Data records:
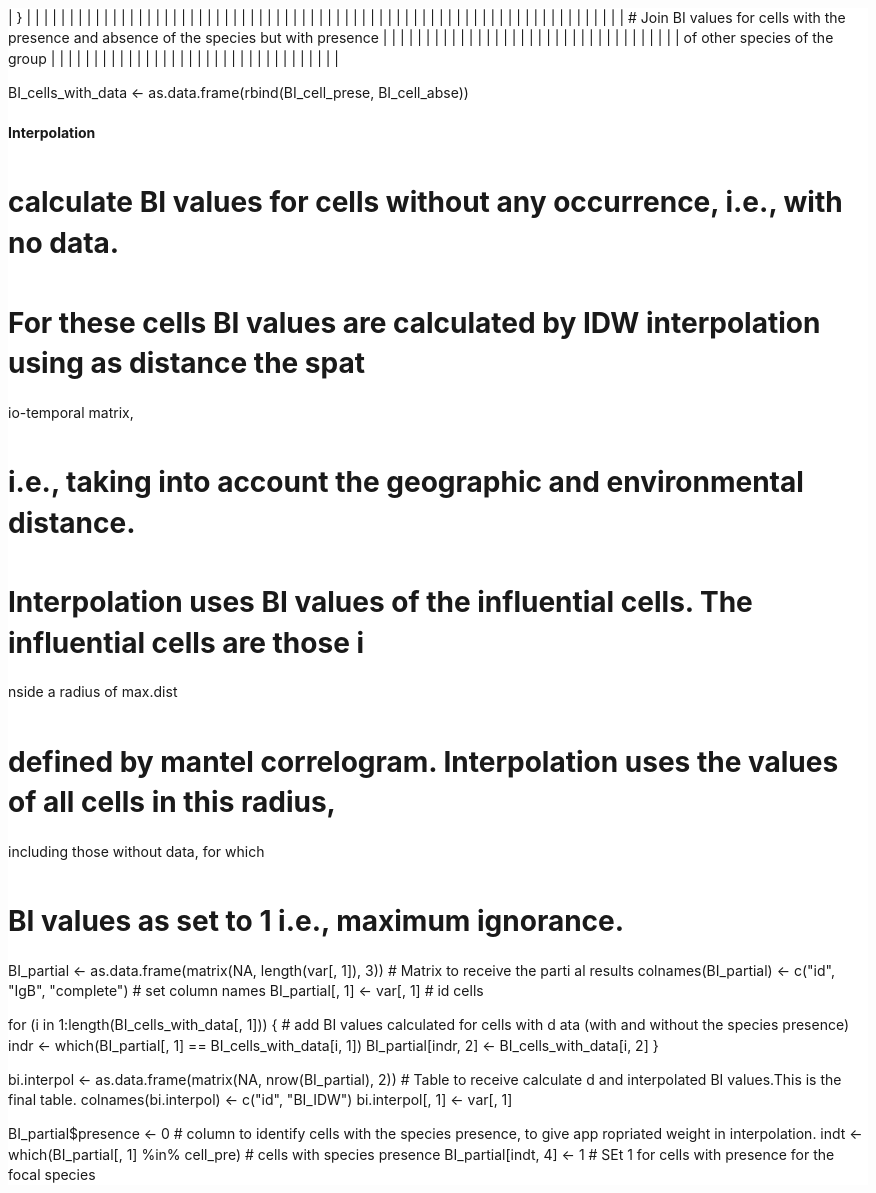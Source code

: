 | }                                                                                          |        |        |        |        |        |        |        |        |        |        |        |        |        |        |        |        |        |        |        |        |        |        |        |        |        |        |    |        |        |        |        |        |        |
|                                                                                            |        |        |        |        |        |        |        |        |        |        |        |        |        |        |        |        |        |        |        |        |        |        |        |        |        |        |    |        |        |        |        |        |        |
| # Join BI values for cells with the presence and absence of the species but with presence  |        |        |        |        |        |        |        |        |        |        |        |        |        |        |        |        |        |        |        |        |        |        |        |        |        |        |    |        |        |        |        |        |        |
| of other species of the group                                                              |        |        |        |        |        |        |        |        |        |        |        |        |        |        |        |        |        |        |        |        |        |        |        |        |        |        |    |        |        |        |        |        |        |

 
  BI_cells_with_data <- as.data.frame(rbind(BI_cell_prese, BI_cell_abse)) 
 
  #### Interpolation 
 
  # calculate BI values for cells without any occurrence, i.e., with no data. 
  # For these cells BI values are calculated by IDW interpolation using as distance the spat
io-temporal matrix, 
  # i.e., taking into account the geographic and environmental distance. 
  # Interpolation uses BI values of the influential cells. The influential cells are those i
nside a radius of max.dist 
  # defined by mantel correlogram. Interpolation uses the values of all cells in this radius,
 including those without data, for which 
  # BI values as set to 1 i.e., maximum ignorance. 
 
  BI_partial <- as.data.frame(matrix(NA, length(var[, 1]), 3)) # Matrix to receive the parti
al results 
  colnames(BI_partial) <- c("id", "IgB", "complete") # set column names 
  BI_partial[, 1] <- var[, 1] # id cells 
 
  for (i in 1:length(BI_cells_with_data[, 1])) { # add BI values calculated for cells with d
ata (with and without the species presence) 
    indr <- which(BI_partial[, 1] == BI_cells_with_data[i, 1]) 
    BI_partial[indr, 2] <- BI_cells_with_data[i, 2] 
  } 
 
  bi.interpol <- as.data.frame(matrix(NA, nrow(BI_partial), 2)) # Table to receive calculate
d and interpolated BI values.This is the final table. 
  colnames(bi.interpol) <- c("id", "BI_IDW") 
  bi.interpol[, 1] <- var[, 1] 
 
  BI_partial$presence <- 0 # column to identify cells with the species presence, to give app
ropriated weight in interpolation. 
  indt <- which(BI_partial[, 1] %in% cell_pre) # cells with species presence 
  BI_partial[indt, 4] <- 1 # SEt 1 for cells with presence for the focal species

PROMPT: Each line above, from the one that contains "for (i in 1:length(BI_cells_with_data[, 1]))" to the last line of the records, should be repeated exactly. Leave out all others.

SOLUTION FOR THIS EXERCISE:
  for (i in 1:length(BI_cells_with_data[, 1])) { # add BI values calculated for cells with d
ata (with and without the species presence) 
    indr <- which(BI_partial[, 1] == BI_cells_with_data[i, 1]) 
    BI_partial[indr, 2] <- BI_cells_with_data[i, 2] 
  } 
 
  bi.interpol <- as.data.frame(matrix(NA, nrow(BI_partial), 2)) # Table to receive calculate
d and interpolated BI values.This is the final table. 
  colnames(bi.interpol) <- c("id", "BI_IDW") 
  bi.interpol[, 1] <- var[, 1] 
 
  BI_partial$presence <- 0 # column to identify cells with the species presence, to give app
ropriated weight in interpolation. 
  indt <- which(BI_partial[, 1] %in% cell_pre) # cells with species presence 
  BI_partial[indt, 4] <- 1 # SEt 1 for cells with presence for the focal species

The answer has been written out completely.